Mere definitions, though, only go so far in helping companies distinguish the pretenders from the real thing. Especially as so many companies have come to believe that any new application worthwhile purchasing must have machine learning as part of its make-up. "I think a lot of companies think that if whatever they buy doesn’t have machine learning then they are buying old, obsolete technology," Stapleton said. They are ready to believe, in other words, when a vendor says its product has machine learning. To help companies better tell what exactly it is that they are buying, these experts share some pointers.

It’s all about the data. Understand exactly what it is the application is doing with the data, Stapleton said. "Is your system capable of adapting to the changes in the underlying dataset, or is it subject to a rigid set of rules and thresholds that have been configured to your business? Be careful to distinguish mere automation from true, intelligent decision-making that detects and responds to patterns in data and adapts to changes over time, says Prasad Chalasani, senior vice president of Data Science at MediaMath. "In general, a system can be said to be ‘learning’ only if its behavior is not explicitly coded, but rather its actions, decisions, recommendations, etc. are able to improve automatically as it is exposed to increasing amounts of data."

He offers another example of a real-time bidding system. If that system is able to figure out over time that visitors to the page in California are between the ages of 30 and 40 and are more likely to click on a Tesla ad — and adjusts bid prices accordingly — then such a system can be said to be truly employing machine-learning. There is no explicit hard-coded rule that could prescribe that behavior, he said.

Learning Opportunities

Another obvious example of AI would be self-driving vehicles. "They [self-driving cars] have to navigate new roads every day, under different weather conditions, moving through traffic and pedestrians that they have never seen before and yet they can," says Chris Nicholson, CEO of Skymind

How much customization is necessary? If an application is truly based on machine learning there will be a lot of customization involved, Stapleton said. "There is a data component piece, and then choosing of the right algorithm that will be applied to that dataset and adding some relevant features." If the application in question is really dressed-up BI or something similar then not much customization will be necessary. "It is very tell-tale if a vendor says, ‘We can install our solution out-of-the-box, start processing the data and give you results" over a short period of time.'"
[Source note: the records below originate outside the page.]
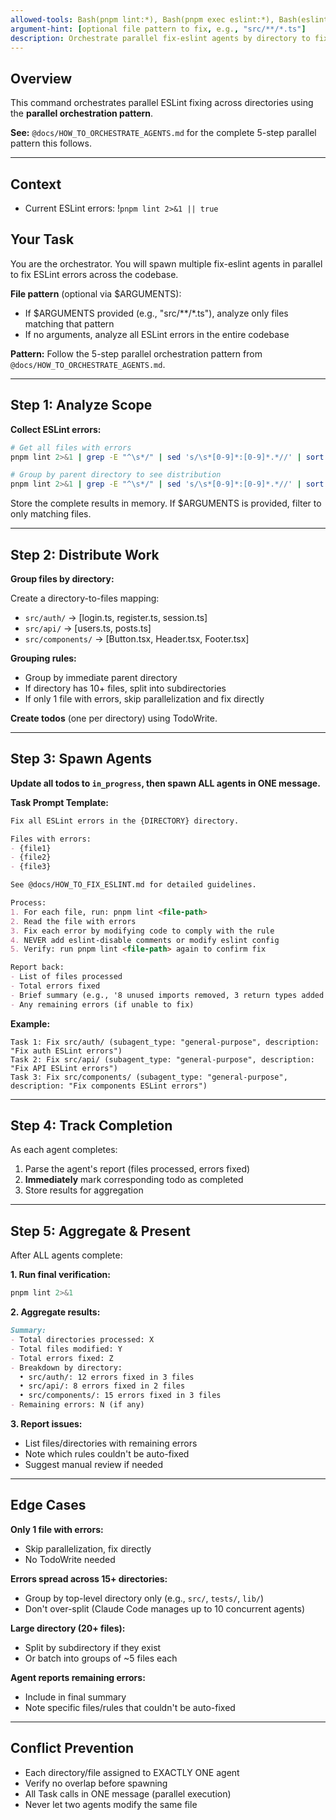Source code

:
 ```yaml
---
allowed-tools: Bash(pnpm lint:*), Bash(pnpm exec eslint:*), Bash(eslint:*), Task, TodoWrite
argument-hint: [optional file pattern to fix, e.g., "src/**/*.ts"]
description: Orchestrate parallel fix-eslint agents by directory to fix ESLint errors across the codebase
---
```


## Overview

This command orchestrates parallel ESLint fixing across directories using the **parallel orchestration pattern**.

**See:** `@docs/HOW_TO_ORCHESTRATE_AGENTS.md` for the complete 5-step parallel pattern this follows.

---

## Context

- Current ESLint errors: !`pnpm lint 2>&1 || true`

## Your Task

You are the orchestrator. You will spawn multiple fix-eslint agents in parallel to fix ESLint errors across the codebase.

**File pattern** (optional via $ARGUMENTS):
- If $ARGUMENTS provided (e.g., "src/**/*.ts"), analyze only files matching that pattern
- If no arguments, analyze all ESLint errors in the entire codebase

**Pattern:** Follow the 5-step parallel orchestration pattern from `@docs/HOW_TO_ORCHESTRATE_AGENTS.md`.

---

## Step 1: Analyze Scope

**Collect ESLint errors:**

```bash
# Get all files with errors
pnpm lint 2>&1 | grep -E "^\s*/" | sed 's/\s*[0-9]*:[0-9]*.*//' | sort -u

# Group by parent directory to see distribution
pnpm lint 2>&1 | grep -E "^\s*/" | sed 's/\s*[0-9]*:[0-9]*.*//' | sort -u | xargs -n1 dirname | sort | uniq -c
```

Store the complete results in memory. If $ARGUMENTS is provided, filter to only matching files.

---

## Step 2: Distribute Work

**Group files by directory:**

Create a directory-to-files mapping:
- `src/auth/` → [login.ts, register.ts, session.ts]
- `src/api/` → [users.ts, posts.ts]
- `src/components/` → [Button.tsx, Header.tsx, Footer.tsx]

**Grouping rules:**
- Group by immediate parent directory
- If directory has 10+ files, split into subdirectories
- If only 1 file with errors, skip parallelization and fix directly

**Create todos** (one per directory) using TodoWrite.

---

## Step 3: Spawn Agents

**Update all todos to `in_progress`, then spawn ALL agents in ONE message.**

**Task Prompt Template:**

```markdown
Fix all ESLint errors in the {DIRECTORY} directory.

Files with errors:
- {file1}
- {file2}
- {file3}

See @docs/HOW_TO_FIX_ESLINT.md for detailed guidelines.

Process:
1. For each file, run: pnpm lint <file-path>
2. Read the file with errors
3. Fix each error by modifying code to comply with the rule
4. NEVER add eslint-disable comments or modify eslint config
5. Verify: run pnpm lint <file-path> again to confirm fix

Report back:
- List of files processed
- Total errors fixed
- Brief summary (e.g., '8 unused imports removed, 3 return types added')
- Any remaining errors (if unable to fix)
```

**Example:**

```
Task 1: Fix src/auth/ (subagent_type: "general-purpose", description: "Fix auth ESLint errors")
Task 2: Fix src/api/ (subagent_type: "general-purpose", description: "Fix API ESLint errors")
Task 3: Fix src/components/ (subagent_type: "general-purpose", description: "Fix components ESLint errors")
```

---

## Step 4: Track Completion

As each agent completes:
1. Parse the agent's report (files processed, errors fixed)
2. **Immediately** mark corresponding todo as completed
3. Store results for aggregation

---

## Step 5: Aggregate & Present

After ALL agents complete:

**1. Run final verification:**
```bash
pnpm lint 2>&1
```

**2. Aggregate results:**
```markdown
Summary:
- Total directories processed: X
- Total files modified: Y
- Total errors fixed: Z
- Breakdown by directory:
  • src/auth/: 12 errors fixed in 3 files
  • src/api/: 8 errors fixed in 2 files
  • src/components/: 15 errors fixed in 3 files
- Remaining errors: N (if any)
```

**3. Report issues:**
- List files/directories with remaining errors
- Note which rules couldn't be auto-fixed
- Suggest manual review if needed

---

## Edge Cases

**Only 1 file with errors:**
- Skip parallelization, fix directly
- No TodoWrite needed

**Errors spread across 15+ directories:**
- Group by top-level directory only (e.g., `src/`, `tests/`, `lib/`)
- Don't over-split (Claude Code manages up to 10 concurrent agents)

**Large directory (20+ files):**
- Split by subdirectory if they exist
- Or batch into groups of ~5 files each

**Agent reports remaining errors:**
- Include in final summary
- Note specific files/rules that couldn't be auto-fixed

---

## Conflict Prevention

- Each directory/file assigned to EXACTLY ONE agent
- Verify no overlap before spawning
- All Task calls in ONE message (parallel execution)
- Never let two agents modify the same file

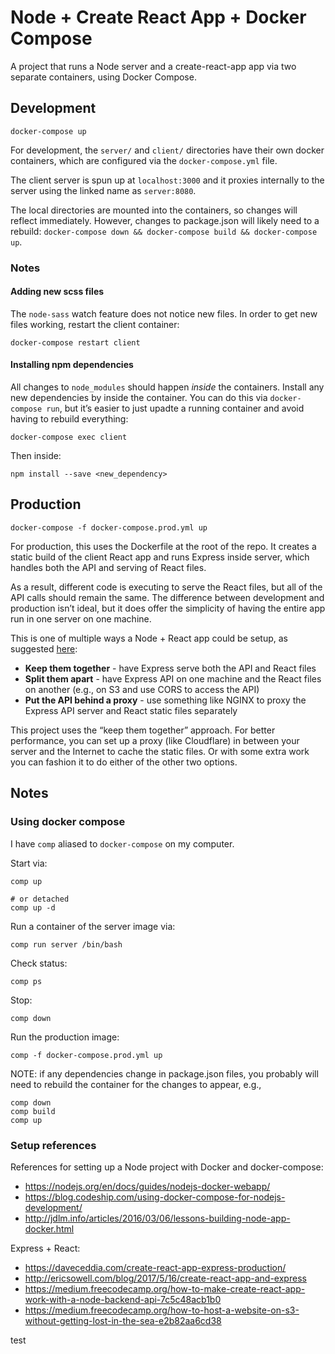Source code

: 
Node + Create React App + Docker Compose
========================================

A project that runs a Node server and a create-react-app app via two separate containers, using Docker Compose.


## Development

```
docker-compose up
```

For development, the `server/` and `client/` directories have their own docker containers, which are configured via the `docker-compose.yml` file.

The client server is spun up at `localhost:3000` and it proxies internally to the server using the linked name as `server:8080`.

The local directories are mounted into the containers, so changes will reflect immediately. However, changes to package.json will likely need to a rebuild: `docker-compose down && docker-compose build && docker-compose up`.

### Notes

#### Adding new scss files

The `node-sass` watch feature does not notice new files. In order to get new files working, restart the client container:

```
docker-compose restart client
```

#### Installing npm dependencies

All changes to `node_modules` should happen *inside* the containers. Install any new dependencies by inside the container. You can do this via `docker-compose run`, but it’s easier to just upadte a running container and avoid having to rebuild everything:

```
docker-compose exec client
```

Then inside:

```
npm install --save <new_dependency>
```

## Production

```
docker-compose -f docker-compose.prod.yml up
```

For production, this uses the Dockerfile at the root of the repo. It creates a static build of the client React app and runs Express inside server, which handles both the API and serving of React files.

As a result, different code is executing to serve the React files, but all of the API calls should remain the same. The difference between development and production isn’t ideal, but it does offer the simplicity of having the entire app run in one server on one machine.

This is one of multiple ways a Node + React app could be setup, as suggested [here](https://daveceddia.com/create-react-app-express-production/):

*   __Keep them together__ - have Express serve both the API and React files
*   __Split them apart__ - have Express API on one machine and the React files on another (e.g., on S3 and use CORS to access the API)
*   __Put the API behind a proxy__ - use something like NGINX to proxy the Express API server and React static files separately

This project uses the “keep them together” approach. For better performance, you can set up a proxy (like Cloudflare) in between your server and the Internet to cache the static files. Or with some extra work you can fashion it to do either of the other two options.


## Notes

### Using docker compose

I have `comp` aliased to `docker-compose` on my computer.

Start via:

```
comp up

# or detached
comp up -d
```

Run a container of the server image via:

```
comp run server /bin/bash
```

Check status:

```
comp ps
```

Stop:

```
comp down
```

Run the production image:

```
comp -f docker-compose.prod.yml up
```

NOTE: if any dependencies change in package.json files, you probably will need to rebuild the container for the changes to appear, e.g.,

```
comp down
comp build
comp up
```


### Setup references

References for setting up a Node project with Docker and docker-compose:

*   https://nodejs.org/en/docs/guides/nodejs-docker-webapp/
*   https://blog.codeship.com/using-docker-compose-for-nodejs-development/
*   http://jdlm.info/articles/2016/03/06/lessons-building-node-app-docker.html

Express + React:

*   https://daveceddia.com/create-react-app-express-production/
*   http://ericsowell.com/blog/2017/5/16/create-react-app-and-express
*   https://medium.freecodecamp.org/how-to-make-create-react-app-work-with-a-node-backend-api-7c5c48acb1b0
*   https://medium.freecodecamp.org/how-to-host-a-website-on-s3-without-getting-lost-in-the-sea-e2b82aa6cd38

test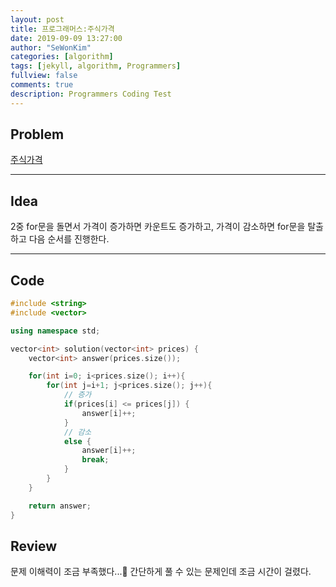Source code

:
 ```yaml
---
layout: post
title: 프로그래머스:주식가격
date: 2019-09-09 13:27:00
author: "SeWonKim"
categories: [algorithm]
tags: [jekyll, algorithm, Programmers]
fullview: false
comments: true
description: Programmers Coding Test
---
```


## Problem

[주식가격](https://programmers.co.kr/learn/courses/30/lessons/42584)

---

## Idea

2중 for문을 돌면서 가격이 증가하면 카운트도 증가하고, 가격이 감소하면 for문을 탈출하고 다음 순서를 진행한다.

---

## Code

```cpp
#include <string>
#include <vector>

using namespace std;

vector<int> solution(vector<int> prices) {
    vector<int> answer(prices.size());

    for(int i=0; i<prices.size(); i++){
        for(int j=i+1; j<prices.size(); j++){
            // 증가
            if(prices[i] <= prices[j]) {
                answer[i]++;
            }
            // 감소
            else {
                answer[i]++;
                break;
            }
        }
    }

    return answer;
}
```

## Review

문제 이해력이 조금 부족했다...😬 간단하게 풀 수 있는 문제인데 조금 시간이 걸렸다.
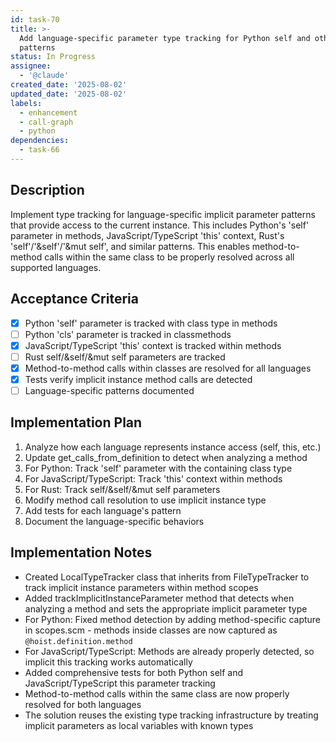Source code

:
 ```yaml
---
id: task-70
title: >-
  Add language-specific parameter type tracking for Python self and other
  patterns
status: In Progress
assignee:
  - '@claude'
created_date: '2025-08-02'
updated_date: '2025-08-02'
labels:
  - enhancement
  - call-graph
  - python
dependencies:
  - task-66
---
```


## Description

Implement type tracking for language-specific implicit parameter patterns that provide access to the current instance. This includes Python's 'self' parameter in methods, JavaScript/TypeScript 'this' context, Rust's 'self'/'&self'/'&mut self', and similar patterns. This enables method-to-method calls within the same class to be properly resolved across all supported languages.

## Acceptance Criteria

- [x] Python 'self' parameter is tracked with class type in methods
- [ ] Python 'cls' parameter is tracked in classmethods
- [x] JavaScript/TypeScript 'this' context is tracked within methods
- [ ] Rust self/&self/&mut self parameters are tracked
- [x] Method-to-method calls within classes are resolved for all languages
- [x] Tests verify implicit instance method calls are detected
- [ ] Language-specific patterns documented

## Implementation Plan

1. Analyze how each language represents instance access (self, this, etc.)
2. Update get_calls_from_definition to detect when analyzing a method
3. For Python: Track 'self' parameter with the containing class type
4. For JavaScript/TypeScript: Track 'this' context within methods
5. For Rust: Track self/&self/&mut self parameters
6. Modify method call resolution to use implicit instance type
7. Add tests for each language's pattern
8. Document the language-specific behaviors

## Implementation Notes

- Created LocalTypeTracker class that inherits from FileTypeTracker to track implicit instance parameters within method scopes
- Added trackImplicitInstanceParameter method that detects when analyzing a method and sets the appropriate implicit parameter type
- For Python: Fixed method detection by adding method-specific capture in scopes.scm - methods inside classes are now captured as `@hoist.definition.method`
- For JavaScript/TypeScript: Methods are already properly detected, so implicit this tracking works automatically
- Added comprehensive tests for both Python self and JavaScript/TypeScript this parameter tracking
- Method-to-method calls within the same class are now properly resolved for both languages
- The solution reuses the existing type tracking infrastructure by treating implicit parameters as local variables with known types
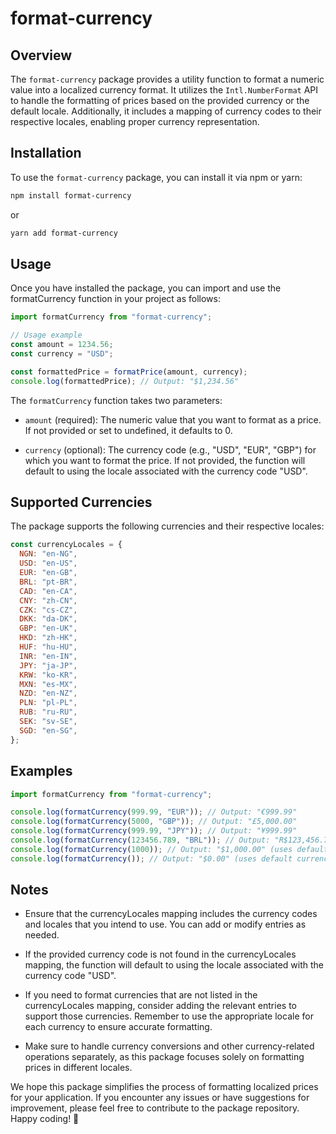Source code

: # format-currency

## Overview

The `format-currency` package provides a utility function to format a numeric value into a localized currency format. It utilizes the `Intl.NumberFormat` API to handle the formatting of prices based on the provided currency or the default locale. Additionally, it includes a mapping of currency codes to their respective locales, enabling proper currency representation.

## Installation

To use the `format-currency` package, you can install it via npm or yarn:

```bash
npm install format-currency
```

or

```bash
yarn add format-currency
```

## Usage

Once you have installed the package, you can import and use the formatCurrency function in your project as follows:

```javascript
import formatCurrency from "format-currency";

// Usage example
const amount = 1234.56;
const currency = "USD";

const formattedPrice = formatPrice(amount, currency);
console.log(formattedPrice); // Output: "$1,234.56"
```

The `formatCurrency` function takes two parameters:

- `amount` (required): The numeric value that you want to format as a price. If not provided or set to undefined, it defaults to 0.

- `currency` (optional): The currency code (e.g., "USD", "EUR", "GBP") for which you want to format the price. If not provided, the function will default to using the locale associated with the currency code "USD".

## Supported Currencies

The package supports the following currencies and their respective locales:

```javascript
const currencyLocales = {
  NGN: "en-NG",
  USD: "en-US",
  EUR: "en-GB",
  BRL: "pt-BR",
  CAD: "en-CA",
  CNY: "zh-CN",
  CZK: "cs-CZ",
  DKK: "da-DK",
  GBP: "en-UK",
  HKD: "zh-HK",
  HUF: "hu-HU",
  INR: "en-IN",
  JPY: "ja-JP",
  KRW: "ko-KR",
  MXN: "es-MX",
  NZD: "en-NZ",
  PLN: "pl-PL",
  RUB: "ru-RU",
  SEK: "sv-SE",
  SGD: "en-SG",
};
```

## Examples

```javascript
import formatCurrency from "format-currency";

console.log(formatCurrency(999.99, "EUR")); // Output: "€999.99"
console.log(formatCurrency(5000, "GBP")); // Output: "£5,000.00"
console.log(formatCurrency(999.99, "JPY")); // Output: "¥999.99"
console.log(formatCurrency(123456.789, "BRL")); // Output: "R$123,456.79"
console.log(formatCurrency(1000)); // Output: "$1,000.00" (uses default currency "USD")
console.log(formatCurrency()); // Output: "$0.00" (uses default currency "USD" and default amount 0)
```

## Notes

- Ensure that the currencyLocales mapping includes the currency codes and locales that you intend to use. You can add or modify entries as needed.

- If the provided currency code is not found in the currencyLocales mapping, the function will default to using the locale associated with the currency code "USD".

- If you need to format currencies that are not listed in the currencyLocales mapping, consider adding the relevant entries to support those currencies. Remember to use the appropriate locale for each currency to ensure accurate formatting.

- Make sure to handle currency conversions and other currency-related operations separately, as this package focuses solely on formatting prices in different locales.

We hope this package simplifies the process of formatting localized prices for your application. If you encounter any issues or have suggestions for improvement, please feel free to contribute to the package repository. Happy coding! 🚀

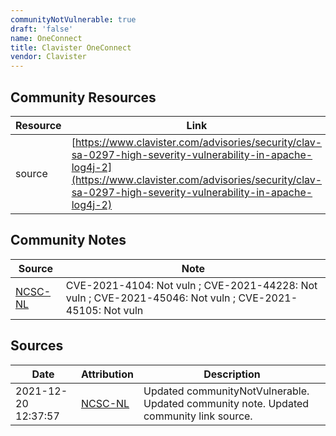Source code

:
 ```yaml
---
communityNotVulnerable: true
draft: 'false'
name: OneConnect
title: Clavister OneConnect
vendor: Clavister
---
```



## Community Resources
| Resource | Link |
| --- | --- |
| source | [https://www.clavister.com/advisories/security/clav-sa-0297-high-severity-vulnerability-in-apache-log4j-2](https://www.clavister.com/advisories/security/clav-sa-0297-high-severity-vulnerability-in-apache-log4j-2) |

## Community Notes
| Source | Note |
| --- | --- |
| [NCSC-NL](https://github.com/NCSC-NL/log4shell/blob/main/software/README.md) | CVE-2021-4104: Not vuln ; CVE-2021-44228: Not vuln ; CVE-2021-45046: Not vuln ; CVE-2021-45105: Not vuln </ul> |

## Sources
| Date | Attribution | Description |
| --- | --- | --- |
| 2021-12-20 12:37:57 | [NCSC-NL](https://github.com/NCSC-NL/log4shell/blob/main/software/README.md) | Updated communityNotVulnerable. Updated community note. Updated community link source.  |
Talk to the vendor. Really dig into the company and who its people are, Stapleton says, "Understand who the engineering team is and what their background is. A proper machine learning application is built combining access to data, access to domain expertise and access to the data scientists who developed the algorithms." 

Dima Stopel, co-founder and VP of R&D at Twistlock offered other questions to throw at a vendor. 

  • What is the exact machine learning algorithm that you use? 
  • Why did you choose it? 
  • How large is the learning data set and what are the most significant input features? 
  • How long does your system learn before providing any value? 

"If a vendor can provide good answers to the above questions, I'd say they use machine learning or at least try to," says Stopel.